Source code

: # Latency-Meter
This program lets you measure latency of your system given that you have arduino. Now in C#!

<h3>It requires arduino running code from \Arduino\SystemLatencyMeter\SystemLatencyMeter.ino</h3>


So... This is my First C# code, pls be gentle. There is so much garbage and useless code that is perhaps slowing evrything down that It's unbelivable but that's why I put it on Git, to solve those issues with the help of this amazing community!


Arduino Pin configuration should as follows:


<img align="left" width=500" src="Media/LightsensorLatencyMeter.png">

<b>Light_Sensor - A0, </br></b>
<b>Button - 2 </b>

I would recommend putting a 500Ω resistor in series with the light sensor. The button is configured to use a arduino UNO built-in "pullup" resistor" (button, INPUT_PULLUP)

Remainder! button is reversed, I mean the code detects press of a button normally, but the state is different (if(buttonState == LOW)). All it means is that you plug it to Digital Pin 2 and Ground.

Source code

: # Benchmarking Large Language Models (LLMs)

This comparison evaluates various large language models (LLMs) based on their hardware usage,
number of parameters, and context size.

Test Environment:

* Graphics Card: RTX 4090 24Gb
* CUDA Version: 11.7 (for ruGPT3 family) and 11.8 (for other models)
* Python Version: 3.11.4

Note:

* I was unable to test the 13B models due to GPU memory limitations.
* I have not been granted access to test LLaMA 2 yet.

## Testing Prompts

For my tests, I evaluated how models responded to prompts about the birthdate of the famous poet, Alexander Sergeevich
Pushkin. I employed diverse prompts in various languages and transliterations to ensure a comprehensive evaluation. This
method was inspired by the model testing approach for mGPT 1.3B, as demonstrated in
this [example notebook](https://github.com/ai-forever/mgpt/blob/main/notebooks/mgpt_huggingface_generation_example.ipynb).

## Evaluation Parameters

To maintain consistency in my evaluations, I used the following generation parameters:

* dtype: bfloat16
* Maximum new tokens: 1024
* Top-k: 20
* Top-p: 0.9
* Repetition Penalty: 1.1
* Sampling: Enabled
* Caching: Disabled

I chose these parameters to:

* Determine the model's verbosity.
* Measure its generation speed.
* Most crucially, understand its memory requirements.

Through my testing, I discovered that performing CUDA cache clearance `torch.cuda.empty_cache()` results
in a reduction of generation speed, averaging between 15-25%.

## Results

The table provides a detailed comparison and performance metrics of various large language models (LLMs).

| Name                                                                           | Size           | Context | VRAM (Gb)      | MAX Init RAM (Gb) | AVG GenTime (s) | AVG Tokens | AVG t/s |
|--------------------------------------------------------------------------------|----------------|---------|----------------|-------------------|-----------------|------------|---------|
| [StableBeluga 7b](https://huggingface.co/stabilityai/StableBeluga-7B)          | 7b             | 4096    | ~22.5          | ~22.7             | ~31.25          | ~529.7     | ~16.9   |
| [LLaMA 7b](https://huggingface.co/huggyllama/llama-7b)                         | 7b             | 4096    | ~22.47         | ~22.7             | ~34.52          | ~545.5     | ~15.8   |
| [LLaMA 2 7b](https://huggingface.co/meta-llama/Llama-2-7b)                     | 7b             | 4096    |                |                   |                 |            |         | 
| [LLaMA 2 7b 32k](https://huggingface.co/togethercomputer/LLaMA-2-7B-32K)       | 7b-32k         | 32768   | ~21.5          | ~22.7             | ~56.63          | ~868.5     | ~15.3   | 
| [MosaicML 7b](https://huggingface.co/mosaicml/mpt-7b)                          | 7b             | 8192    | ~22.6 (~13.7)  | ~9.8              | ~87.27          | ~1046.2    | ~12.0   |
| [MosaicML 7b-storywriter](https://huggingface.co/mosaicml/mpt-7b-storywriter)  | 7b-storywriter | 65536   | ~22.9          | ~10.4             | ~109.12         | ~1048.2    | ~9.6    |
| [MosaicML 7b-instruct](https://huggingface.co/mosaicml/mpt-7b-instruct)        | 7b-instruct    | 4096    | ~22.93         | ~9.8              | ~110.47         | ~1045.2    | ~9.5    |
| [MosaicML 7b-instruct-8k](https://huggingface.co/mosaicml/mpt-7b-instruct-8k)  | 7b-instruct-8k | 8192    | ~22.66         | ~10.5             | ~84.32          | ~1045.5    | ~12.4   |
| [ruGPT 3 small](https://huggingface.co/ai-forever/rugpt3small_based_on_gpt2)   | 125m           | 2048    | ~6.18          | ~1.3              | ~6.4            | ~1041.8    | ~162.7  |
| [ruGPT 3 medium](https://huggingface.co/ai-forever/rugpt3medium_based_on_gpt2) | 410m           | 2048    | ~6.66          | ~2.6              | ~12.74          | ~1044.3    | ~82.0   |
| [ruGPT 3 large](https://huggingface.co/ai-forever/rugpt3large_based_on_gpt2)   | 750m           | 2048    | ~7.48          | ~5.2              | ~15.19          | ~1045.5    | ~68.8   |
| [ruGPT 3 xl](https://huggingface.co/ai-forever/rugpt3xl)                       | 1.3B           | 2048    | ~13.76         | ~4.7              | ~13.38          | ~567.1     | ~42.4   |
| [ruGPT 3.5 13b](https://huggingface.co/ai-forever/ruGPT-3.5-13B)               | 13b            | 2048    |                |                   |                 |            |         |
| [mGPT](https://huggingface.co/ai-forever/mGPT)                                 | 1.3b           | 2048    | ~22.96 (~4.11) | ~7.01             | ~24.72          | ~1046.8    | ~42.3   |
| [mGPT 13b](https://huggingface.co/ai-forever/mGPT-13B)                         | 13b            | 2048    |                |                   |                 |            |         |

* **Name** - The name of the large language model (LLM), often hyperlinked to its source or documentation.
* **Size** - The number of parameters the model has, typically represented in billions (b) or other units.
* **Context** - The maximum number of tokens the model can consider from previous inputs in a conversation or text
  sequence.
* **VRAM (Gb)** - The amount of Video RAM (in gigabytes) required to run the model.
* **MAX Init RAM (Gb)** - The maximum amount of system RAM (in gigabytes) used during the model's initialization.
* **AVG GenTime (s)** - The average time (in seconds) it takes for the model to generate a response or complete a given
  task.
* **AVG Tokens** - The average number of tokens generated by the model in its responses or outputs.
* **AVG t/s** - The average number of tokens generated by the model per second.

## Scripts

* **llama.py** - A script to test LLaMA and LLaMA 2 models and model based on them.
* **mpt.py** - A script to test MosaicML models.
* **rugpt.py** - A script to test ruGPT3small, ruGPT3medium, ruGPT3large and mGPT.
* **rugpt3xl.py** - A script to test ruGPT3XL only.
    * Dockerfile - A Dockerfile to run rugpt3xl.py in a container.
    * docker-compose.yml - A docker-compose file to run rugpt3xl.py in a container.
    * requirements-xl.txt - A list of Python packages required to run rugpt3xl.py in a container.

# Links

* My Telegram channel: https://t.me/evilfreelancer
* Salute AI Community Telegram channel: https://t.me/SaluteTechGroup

■ ■ ■

TASK STATEMENT:
Gather all lines from the listing above in which "VRAM" occurs.

COMPLETED EXERCISE:
| Name                                                                           | Size           | Context | VRAM (Gb)      | MAX Init RAM (Gb) | AVG GenTime (s) | AVG Tokens | AVG t/s |
* **VRAM (Gb)** - The amount of Video RAM (in gigabytes) required to run the model.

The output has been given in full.